For a quarter of a century, attorney Paul ‘Chip’ Ferguson Jr. spent his days working at the Provost Umphrey law firm in Beaumont, until the current president of the Texas Trial Lawyers Association booted him off the premises under threat of armed escort, according to a recent lawsuit.
In the span of four weeks, Ferguson has filed two suits against PU. The first suit, filed Aug. 4, was sealed. The second suit, filed Sept. 1, is not sealed and seeks to enforce a settlement agreement between him and the Beaumont law firm.
As previously reported, on Aug. 21 Ferguson non-suited PU without prejudice. Three days later, PU filed a suit of its own seeking to force its former equity partner into arbitration.
In his second suit, Ferguson names firm attorneys and equity partners Walter Umphrey, Bryan Blevins, Edward Fisher, Joe Fisher, D’Juana Parks, James Payne and David Wilson as defendants.
According to the lawsuit, Ferguson’s successes and profile provided a significant positive public relations boost to PU. After 25 years of “faithful service,” he became frustrated with state of the firm and its future.
In December 2014, Ferguson resigned, despite Umphrey pleading with him not to do so. On Feb. 4 the two executed an agreement to settle all disputes.
A week later, none of the other PU equity partners had questioned the validity of the agreement reached between Umphrey and Ferguson, the suit states.
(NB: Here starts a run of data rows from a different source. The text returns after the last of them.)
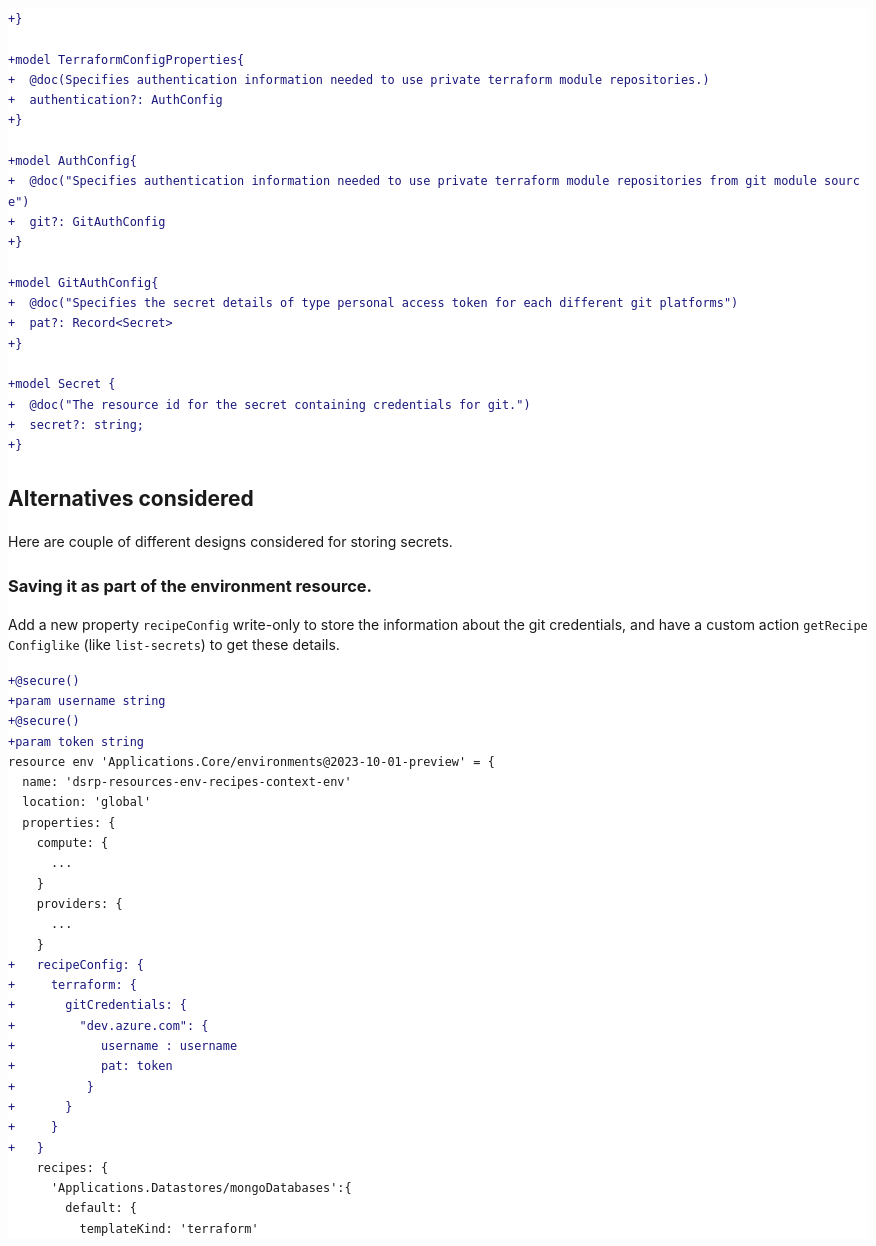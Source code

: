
 ```diff
+}

+model TerraformConfigProperties{
+  @doc(Specifies authentication information needed to use private terraform module repositories.)  
+  authentication?: AuthConfig
+}

+model AuthConfig{
+  @doc("Specifies authentication information needed to use private terraform module repositories from git module source")  
+  git?: GitAuthConfig
+}

+model GitAuthConfig{
+  @doc("Specifies the secret details of type personal access token for each different git platforms")  
+  pat?: Record<Secret>
+}

+model Secret {
+  @doc("The resource id for the secret containing credentials for git.")
+  secret?: string;
+}
```

## Alternatives considered

Here are couple of different designs considered for storing secrets.

### Saving it as part of the environment resource.

Add a new property `recipeConfig` write-only to store the information about the git credentials, and have a custom action `getRecipeConfiglike` (like `list-secrets`) to get these details. 

```diff
+@secure()
+param username string
+@secure()
+param token string
resource env 'Applications.Core/environments@2023-10-01-preview' = {
  name: 'dsrp-resources-env-recipes-context-env'
  location: 'global'
  properties: {
    compute: {
      ...
    }
    providers: {
      ...
    }
+   recipeConfig: {
+     terraform: {
+       gitCredentials: {
+         "dev.azure.com": {
+            username : username
+            pat: token
+          }
+       }
+     }
+   }
    recipes: {      
      'Applications.Datastores/mongoDatabases':{
        default: {
          templateKind: 'terraform'
```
In hopes his frustrations would be resolved, Ferguson agreed to remain an equity partner with the firm until Aug. 1. However, the guarantees made by Umphrey were not met, leading Ferguson to officially resign on Aug. 3 and invoke provisions of the February agreement, the suit states.
“On that date, Umphrey, in an effort to forestall Ferguson’s resignation, offered to resign and name Ferguson as managing partner, telling Ferguson to take ‘two or three weeks to think it over,’” the suit states. “Ferguson ultimately declined that offer.”
That same day, the PU partnership disseminated an unsigned memorandum criticizing the settlement agreement as “unconscionable and unenforceable” and directed Ferguson to immediately vacate the firm premises, the suit states.
“Ferguson called Umphrey at his home and reported this activity,” the suit states. “Umphrey replied that it was ‘a mistake.’”
On Aug. 4, Ferguson attended a meeting at the firm until Blevins, the current president of the Texas Trial Lawyers Association, banished him.
“At the conclusion of that meeting, Ferguson and his staff, under threat of being removed by armed escort, left the firm’s premises,” the suit states.
“Ferguson now brings this action to enforce the settlement agreement negotiated and executed by Umphrey and the firm.”
The suit says Ferguson and Umphrey had agreed that Ferguson had 90 days to vacate the firm.
Ferguson is accusing the defendants of breach of contract.
Attorney Ricky Raven of the Houston law firm Reed Smith represents him.
The case has been assigned to Judge Kent Walston, 58th District Court (case No. A-197499).
PU’s suit against Ferguson is being handled by an outside judge, Judge Olen Underwood of the Second Judicial Administrative Region of Texas.
PU asserts a Jan. 1, 2012 partnership agreement in place between the parties contains a broad and mandatory arbitration clause.
According to PU’s lawsuit, Ferguson is claiming he is not bound by the partnership agreement and that he is entitled to “much more than a departing partner is entitled to receive” under the agreement.
Ferguson has handled several prized cases for PU, which includes scoring a $32 million jury verdict against Domino’s Pizza in 2013 – a top five verdict in Texas that year, according to the National Law Journal.